I read yesterday where Conservative collumnist and former Bush speech writer lost his job at the American Enterprise Insititue....because he thought that the Republican "no" strategy was self defeating in the longterm. Nice to know that thanks to Democrats, he can, under COBRA, keep his health insruance for 18 months (though he'll have to pay the employer's end now), or if he moves to Massachusetts, thanks to Romney, he'll be able to buy health insurance from the state managed exchange. Progress of some kind, I think.
 
Following Kodiak and BAC, does this mean Barack will not be paying for maternal care? Are the kids on his or Michelle's plan?
 


First off, it's important to note that the article you quoted was an editorial, not news.

Second of all, here's why your point is dumb: Congress and the President very, very frequently exempt themselves from all sorts of legislation, no matter whether they are Democrats or Republicans. At least one important reason why is that it helps keep them more objective.

If you are asked to vote on a law that has an immediate effect on you, your opinion may well be colored by that effect. Even though you should be considering the hundreds of thousands to millions of people you represent, you end up unintentionally more focussed on yourself. By exempting yourself from legislation, you can concentrate on how the law affects your constituents. That makes those in government more responsive to the people, and makes the system more democratic.

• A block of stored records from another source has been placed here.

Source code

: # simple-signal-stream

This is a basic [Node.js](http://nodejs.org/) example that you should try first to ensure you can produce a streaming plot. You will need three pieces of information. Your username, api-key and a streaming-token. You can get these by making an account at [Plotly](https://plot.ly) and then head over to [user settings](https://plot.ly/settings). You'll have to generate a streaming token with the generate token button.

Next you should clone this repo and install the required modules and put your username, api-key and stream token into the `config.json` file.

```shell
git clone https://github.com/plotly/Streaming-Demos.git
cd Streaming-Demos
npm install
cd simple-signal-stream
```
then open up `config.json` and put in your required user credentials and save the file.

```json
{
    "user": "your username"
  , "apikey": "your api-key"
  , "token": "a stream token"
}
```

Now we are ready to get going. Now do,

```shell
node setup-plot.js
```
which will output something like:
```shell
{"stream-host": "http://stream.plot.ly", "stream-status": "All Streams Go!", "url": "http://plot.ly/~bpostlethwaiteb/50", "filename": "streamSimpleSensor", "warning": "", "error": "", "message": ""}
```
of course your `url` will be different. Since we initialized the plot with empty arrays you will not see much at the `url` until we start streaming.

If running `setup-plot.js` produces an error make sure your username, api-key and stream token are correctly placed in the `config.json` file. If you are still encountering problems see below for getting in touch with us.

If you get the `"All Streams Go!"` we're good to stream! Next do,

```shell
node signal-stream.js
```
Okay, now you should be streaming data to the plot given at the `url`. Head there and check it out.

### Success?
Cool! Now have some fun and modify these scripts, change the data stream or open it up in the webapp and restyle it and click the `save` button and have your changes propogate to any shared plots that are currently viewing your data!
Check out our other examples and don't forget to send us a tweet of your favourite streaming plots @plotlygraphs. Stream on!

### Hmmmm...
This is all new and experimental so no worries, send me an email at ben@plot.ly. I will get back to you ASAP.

By pretending that the exemption for elected officials in the healthcare legislation that was somehow noteworthy, the writer of the editorial and you are being dishonest about the reasons for it.
 
In your opinion, how rugged should individualism be? How many days growth to its beard? Should it have that sexy, just-got-of-bed hair, or should it go for something wilder, more unruly, with a slightly intimidating edge?

This is my 14th favorite internet post ever. Well bowled.